* What is needed: Type the data below again exactly. Omit all pictures.

* Entries supplied:
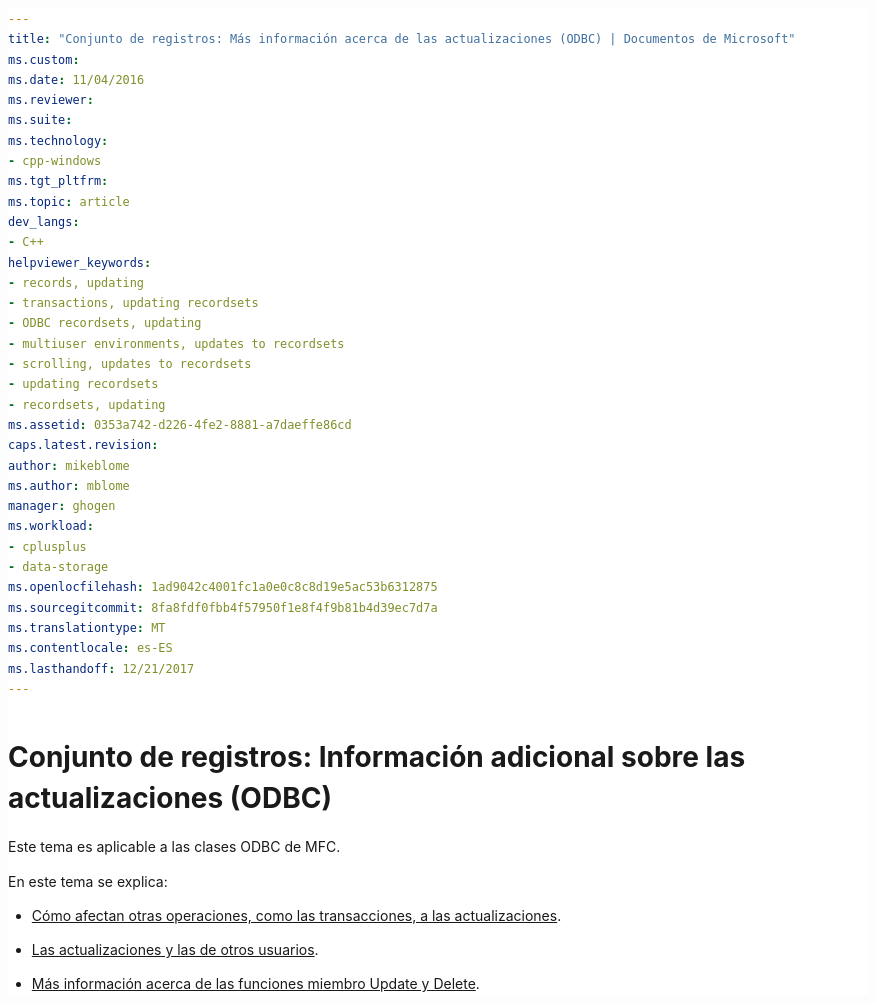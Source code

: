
 ```yaml
---
title: "Conjunto de registros: Más información acerca de las actualizaciones (ODBC) | Documentos de Microsoft"
ms.custom: 
ms.date: 11/04/2016
ms.reviewer: 
ms.suite: 
ms.technology:
- cpp-windows
ms.tgt_pltfrm: 
ms.topic: article
dev_langs:
- C++
helpviewer_keywords:
- records, updating
- transactions, updating recordsets
- ODBC recordsets, updating
- multiuser environments, updates to recordsets
- scrolling, updates to recordsets
- updating recordsets
- recordsets, updating
ms.assetid: 0353a742-d226-4fe2-8881-a7daeffe86cd
caps.latest.revision: 
author: mikeblome
ms.author: mblome
manager: ghogen
ms.workload:
- cplusplus
- data-storage
ms.openlocfilehash: 1ad9042c4001fc1a0e0c8c8d19e5ac53b6312875
ms.sourcegitcommit: 8fa8fdf0fbb4f57950f1e8f4f9b81b4d39ec7d7a
ms.translationtype: MT
ms.contentlocale: es-ES
ms.lasthandoff: 12/21/2017
---
```

# <a name="recordset-more-about-updates-odbc"></a>Conjunto de registros: Información adicional sobre las actualizaciones (ODBC)
Este tema es aplicable a las clases ODBC de MFC.  
  
 En este tema se explica:  
  
-   [Cómo afectan otras operaciones, como las transacciones, a las actualizaciones](#_core_how_transactions_affect_updates).  
  
-   [Las actualizaciones y las de otros usuarios](#_core_your_updates_and_the_updates_of_other_users).  
  
-   [Más información acerca de las funciones miembro Update y Delete](#_core_more_about_update_and_delete).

* Output of the task:
Source code

:
 ```yaml
---
title: "Conjunto de registros: Más información acerca de las actualizaciones (ODBC) | Documentos de Microsoft"
ms.custom: 
ms.date: 11/04/2016
ms.reviewer: 
ms.suite: 
ms.technology:
- cpp-windows
ms.tgt_pltfrm: 
ms.topic: article
dev_langs:
- C++
helpviewer_keywords:
- records, updating
- transactions, updating recordsets
- ODBC recordsets, updating
- multiuser environments, updates to recordsets
- scrolling, updates to recordsets
- updating recordsets
- recordsets, updating
ms.assetid: 0353a742-d226-4fe2-8881-a7daeffe86cd
caps.latest.revision: 
author: mikeblome
ms.author: mblome
manager: ghogen
ms.workload:
- cplusplus
- data-storage
ms.openlocfilehash: 1ad9042c4001fc1a0e0c8c8d19e5ac53b6312875
ms.sourcegitcommit: 8fa8fdf0fbb4f57950f1e8f4f9b81b4d39ec7d7a
ms.translationtype: MT
ms.contentlocale: es-ES
ms.lasthandoff: 12/21/2017
---
```

# <a name="recordset-more-about-updates-odbc"></a>Conjunto de registros: Información adicional sobre las actualizaciones (ODBC)
Este tema es aplicable a las clases ODBC de MFC.  
  
 En este tema se explica:  
  
-   [Cómo afectan otras operaciones, como las transacciones, a las actualizaciones](#_core_how_transactions_affect_updates).  
  
-   [Las actualizaciones y las de otros usuarios](#_core_your_updates_and_the_updates_of_other_users).  
  
-   [Más información acerca de las funciones miembro Update y Delete](#_core_more_about_update_and_delete).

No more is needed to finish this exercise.